Description of problem: ----------------------- After adding the RHSS Node to the gluster enabled cluster in RHEVM, crash report was seen in the RHSS Node Version-Release number of selected component (if applicable): ------------------------------------------------------------- RHSS - RHSS 2.1 Update2 RC1 ISO - RHSS-2.1-20140116.2 RHEVM IS32.2 [3.3.0-0.45.el6ev] How reproducible: ----------------- Always Steps to Reproduce: -------------------- 1. Add a RHSS Node the gluster enabled cluster Actual results: --------------- Following was observed in RHSS Node : [Fri Jan 17 15:40:43 UTC 2014 root@:~/scripts ]You have mail in /var/spool/mail/root [Fri Jan 17 15:40:43 UTC 2014 root@:~/scripts ] # mail Heirloom Mail version 12.4 7/29/08. Type ? for help. "/var/spool/mail/root": 1 message 1 new >N 1 user.e Fri Jan 17 10:33 41/1487 "[abrt] full crash report" Expected results: ----------------- There should not be any crash happening Additional info: ---------------- The message contained the following info : Message 2: From user.eng.blr.redhat.com Fri Jan 17 12:35:31 2014 Return-Path: <user.eng.blr.redhat.com> X-Original-To: root@localhost Delivered-To: root.eng.blr.redhat.com Date: Fri, 17 Jan 2014 12:35:31 -0500 From: user.eng.blr.redhat.com To: root.eng.blr.redhat.com Subject: [abrt] full crash report User-Agent: Heirloom mailx 12.4 7/29/08 Content-Type: text/plain; charset=us-ascii Status: RO abrt_version: 2.0.8 cmdline: /usr/bin/python /usr/bin/vdsm-tool vdsm-id executable: /usr/bin/vdsm-tool kernel: 2.6.32-358.28.1.el6.x86_64 time: Fri 17 Jan 2014 07:07:41 AM EST uid: 0 username: root sosreport.tar.xz: Binary file, 389832 bytes backtrace: :vdsm-id.py:32:getUUID:RuntimeError: Cannot retrieve host UUID : :Traceback (most recent call last): : File "/usr/bin/vdsm-tool", line 143, in <module> : sys.exit(main()) : File "/usr/bin/vdsm-tool", line 140, in main : return tool_command[cmd]["command"](*args[1:]) : File "/usr/lib64/python2.6/site-packages/vdsm/tool/vdsm-id.py", line 32, in getUUID : raise RuntimeError('Cannot retrieve host UUID') :RuntimeError: Cannot retrieve host UUID : :Local variables in innermost frame: :hostUUID: None
Created attachment 851572 [details] sosreport on RHSS Node
This crash report is seen only once after adding the RHSS Node to gluster enabled cluster and never repeats I removed the RHSS Node that was earlier added to gluster enabled cluster in RHEVM and added it again to the same cluster, no crash report was seen
Adding "REGRESSION" keyword as this bug was not seen with previous builds of RHSS
(In reply to SATHEESARAN from comment #3) > Adding "REGRESSION" keyword as this bug was not seen with previous builds of > RHSS Could it be that the issue is specific to this host?

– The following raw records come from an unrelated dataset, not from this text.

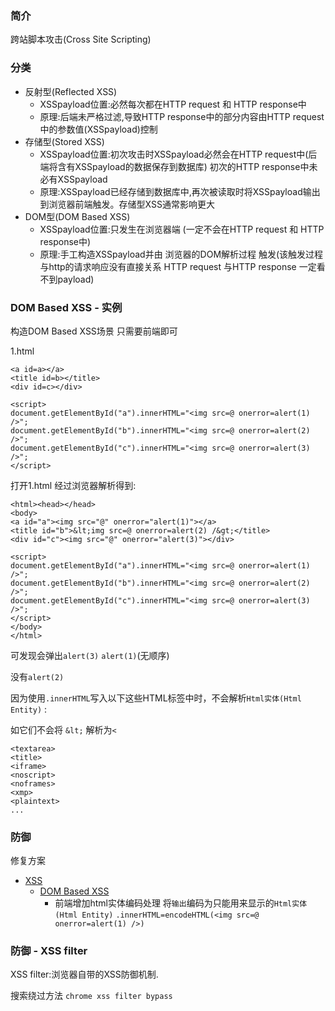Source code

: ### 简介

跨站脚本攻击(Cross Site Scripting)

### 分类

* 反射型(Reflected XSS)
  * XSSpayload位置:必然每次都在HTTP request 和 HTTP response中
  * 原理:后端未严格过滤,导致HTTP response中的部分内容由HTTP request中的参数值(XSSpayload)控制
* 存储型(Stored XSS)
  * XSSpayload位置:初次攻击时XSSpayload必然会在HTTP request中(后端将含有XSSpayload的数据保存到数据库) 初次的HTTP response中未必有XSSpayload
  * 原理:XSSpayload已经存储到数据库中,再次被读取时将XSSpayload输出到浏览器前端触发。存储型XSS通常影响更大
* DOM型(DOM Based XSS)
  * XSSpayload位置:只发生在浏览器端 (一定不会在HTTP request 和 HTTP response中)
  * 原理:手工构造XSSpayload并由 浏览器的DOM解析过程 触发(该触发过程与http的请求响应没有直接关系 HTTP request 与HTTP response 一定看不到payload)

### DOM Based XSS - 实例

构造DOM Based XSS场景 只需要前端即可

1.html
```
<a id=a></a>
<title id=b></title>
<div id=c></div>

<script>
document.getElementById("a").innerHTML="<img src=@ onerror=alert(1) />";
document.getElementById("b").innerHTML="<img src=@ onerror=alert(2) />";
document.getElementById("c").innerHTML="<img src=@ onerror=alert(3) />";
</script>
```

打开1.html 经过浏览器解析得到:
```
<html><head></head>
<body>
<a id="a"><img src="@" onerror="alert(1)"></a>
<title id="b">&lt;img src=@ onerror=alert(2) /&gt;</title>
<div id="c"><img src="@" onerror="alert(3)"></div>

<script>
document.getElementById("a").innerHTML="<img src=@ onerror=alert(1) />";
document.getElementById("b").innerHTML="<img src=@ onerror=alert(2) />";
document.getElementById("c").innerHTML="<img src=@ onerror=alert(3) />";
</script>
</body>
</html>
```
可发现会弹出`alert(3)` `alert(1)`(无顺序)

没有`alert(2)`

因为使用`.innerHTML`写入以下这些HTML标签中时，不会解析`Html实体(Html Entity)` :

如它们不会将 `&lt;` 解析为`<`
```
<textarea>
<title>
<iframe>
<noscript>
<noframes>
<xmp>
<plaintext>
...
```

### 防御

修复方案
* [XSS](https://www.owasp.org/index.php/XSS_(Cross_Site_Scripting)_Prevention_Cheat_Sheet)
  * [DOM Based XSS](https://www.owasp.org/index.php/DOM_based_XSS_Prevention_Cheat_Sheet)
    * 前端增加html实体编码处理 将`输出`编码为只能用来显示的`Html实体(Html Entity)` `.innerHTML=encodeHTML(<img src=@ onerror=alert(1) />)`

### 防御 - XSS filter

XSS filter:浏览器自带的XSS防御机制.

搜索绕过方法 `chrome xss filter bypass`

This error can show up on hosts with faulty bios that misses system-uuid. What is the output of `dmidecode -s system-uuid`? If this is indeed the case, `genuuid > /etc/vdsm/vdsm.id` would solve the issue for this host.
(In reply to Dan Kenigsberg from comment #5) > (In reply to SATHEESARAN from comment #3) > > Adding "REGRESSION" keyword as this bug was not seen with previous builds of > > RHSS > > Could it be that the issue is specific to this host? > > This error can show up on hosts with faulty bios that misses system-uuid. > What is the output of `dmidecode -s system-uuid`? > > If this is indeed the case, `genuuid > /etc/vdsm/vdsm.id` would solve the > issue for this host. No. This happens with all the hosts. In my case, these hosts are RHSS VMs installed with RHSS 2.1 Update2 RC1, RHSS-2.1-20140116.2 I don't see that this problem is specific to the host Output of `dmidecode -s system-uuid` [Mon Jan 20 15:30:53 UTC 2014 root.37.86:~ ] # dmidecode -s system-uuid 288B454F-5550-47D7-8C91-43BF66549647
Are these Vms ? Any way, can u please snip the host-deploy log at time of the issue ?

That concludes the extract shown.